The plainest statement is that you are reducing the kinds of loops the system is permitted to support. The formal phrase loop dimensional reduction promises nothing more than that. The system loses some higher-order loop structure and with it some of the weird global behavior that structure enabled. In exchange it becomes more fragmented, and more understandable, and — this is the trade — no longer isometric to what it was. The old geometry does not survive. That is the point.

The rude question

The modern instinct, especially in software, is to ask whether two things should be integrated. That is not a terrible question. It is just an incomplete one.

A better question, and one worth keeping in your pocket: what new loops will this integration create, and who will perform the corrections when they fail to close?

That question is rude in exactly the right way. It forces future cost into view before it is incurred. It turns the usual integration pitch inside out. The issue is not only what capabilities the new connection unlocks. It is what geometry it introduces. Once you start asking it, a lot of ambient weirdness stops looking weird. A forecast that never quite reconciles. A team whose priorities rotate between planning cycles without anyone deciding to rotate them. A report that is consistently off in one direction for reasons nobody can name. You are watching the loops of the system finally be traversed in front of you.

Knowing where to stop

A ship survives because it is not one room. A grid survives because, at the right moment, it is willing to become several grids. A company survives because not every decision must propagate instantly and everywhere. The shape of architectural maturity is in the discipline of refusing to connect two things that would be easier to leave apart.

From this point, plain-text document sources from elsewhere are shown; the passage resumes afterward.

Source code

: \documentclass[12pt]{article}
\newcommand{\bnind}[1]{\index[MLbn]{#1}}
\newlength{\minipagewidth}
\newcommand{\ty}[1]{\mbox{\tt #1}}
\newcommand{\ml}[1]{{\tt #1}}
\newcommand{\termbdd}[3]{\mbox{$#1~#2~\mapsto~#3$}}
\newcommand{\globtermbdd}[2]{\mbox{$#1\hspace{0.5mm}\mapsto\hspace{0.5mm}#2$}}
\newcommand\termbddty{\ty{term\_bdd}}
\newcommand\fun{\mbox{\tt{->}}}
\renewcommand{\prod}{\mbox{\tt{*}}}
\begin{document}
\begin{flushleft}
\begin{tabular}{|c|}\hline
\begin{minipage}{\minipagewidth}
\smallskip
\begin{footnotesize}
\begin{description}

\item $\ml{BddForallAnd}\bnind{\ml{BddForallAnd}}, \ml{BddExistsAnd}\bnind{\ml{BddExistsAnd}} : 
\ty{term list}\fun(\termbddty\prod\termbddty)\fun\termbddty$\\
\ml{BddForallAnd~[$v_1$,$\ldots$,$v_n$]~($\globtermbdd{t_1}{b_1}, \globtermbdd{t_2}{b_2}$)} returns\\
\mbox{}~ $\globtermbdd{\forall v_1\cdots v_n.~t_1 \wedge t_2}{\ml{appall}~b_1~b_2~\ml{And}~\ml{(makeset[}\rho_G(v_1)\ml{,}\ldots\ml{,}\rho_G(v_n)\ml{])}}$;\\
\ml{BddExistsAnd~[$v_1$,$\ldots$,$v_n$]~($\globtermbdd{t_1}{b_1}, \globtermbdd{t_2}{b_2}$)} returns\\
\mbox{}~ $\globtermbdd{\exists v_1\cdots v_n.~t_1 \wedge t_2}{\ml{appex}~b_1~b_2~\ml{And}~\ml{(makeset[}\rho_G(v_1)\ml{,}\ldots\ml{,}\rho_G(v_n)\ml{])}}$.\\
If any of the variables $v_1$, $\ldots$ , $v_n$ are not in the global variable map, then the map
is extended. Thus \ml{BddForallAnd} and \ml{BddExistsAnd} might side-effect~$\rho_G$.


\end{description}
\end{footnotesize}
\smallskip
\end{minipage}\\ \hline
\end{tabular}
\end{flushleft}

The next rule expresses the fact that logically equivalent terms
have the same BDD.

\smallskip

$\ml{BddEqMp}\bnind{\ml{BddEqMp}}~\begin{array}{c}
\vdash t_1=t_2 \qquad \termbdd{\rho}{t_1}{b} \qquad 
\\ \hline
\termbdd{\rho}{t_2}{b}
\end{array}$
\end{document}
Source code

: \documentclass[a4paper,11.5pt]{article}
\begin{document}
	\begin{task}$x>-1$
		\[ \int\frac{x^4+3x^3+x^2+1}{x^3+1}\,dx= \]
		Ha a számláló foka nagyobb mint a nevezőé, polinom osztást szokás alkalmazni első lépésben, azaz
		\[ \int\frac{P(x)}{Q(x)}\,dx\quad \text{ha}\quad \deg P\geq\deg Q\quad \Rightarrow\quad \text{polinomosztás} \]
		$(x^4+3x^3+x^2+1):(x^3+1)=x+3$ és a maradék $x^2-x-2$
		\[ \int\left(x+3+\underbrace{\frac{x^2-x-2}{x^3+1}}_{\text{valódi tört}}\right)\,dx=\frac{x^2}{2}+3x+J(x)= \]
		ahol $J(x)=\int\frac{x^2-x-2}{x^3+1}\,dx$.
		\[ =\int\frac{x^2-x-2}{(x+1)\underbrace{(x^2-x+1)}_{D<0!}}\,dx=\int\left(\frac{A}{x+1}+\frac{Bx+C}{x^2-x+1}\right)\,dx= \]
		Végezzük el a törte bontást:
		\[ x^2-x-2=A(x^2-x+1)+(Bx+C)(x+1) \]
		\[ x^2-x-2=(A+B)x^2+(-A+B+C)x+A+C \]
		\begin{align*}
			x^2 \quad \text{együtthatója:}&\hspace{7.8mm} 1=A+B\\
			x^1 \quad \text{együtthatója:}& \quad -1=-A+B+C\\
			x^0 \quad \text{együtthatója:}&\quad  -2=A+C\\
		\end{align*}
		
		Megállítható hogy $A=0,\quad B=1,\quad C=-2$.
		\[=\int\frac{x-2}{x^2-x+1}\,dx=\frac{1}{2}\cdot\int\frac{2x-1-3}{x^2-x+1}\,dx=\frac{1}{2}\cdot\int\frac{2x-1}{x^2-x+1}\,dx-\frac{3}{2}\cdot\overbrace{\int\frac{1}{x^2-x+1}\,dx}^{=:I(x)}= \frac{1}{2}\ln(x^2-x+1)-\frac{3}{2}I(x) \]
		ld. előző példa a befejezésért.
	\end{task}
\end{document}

A great many systems are not failing because their parts are bad. They are failing because they are too globally eager to remain one thing. The art is knowing where to let them stop.

The next time you catch yourself reaching for one more coordination layer — one more service mesh rule, one more steering committee, one more spreadsheet of record — try asking which loop it would close, and whether that loop is one the system can afford.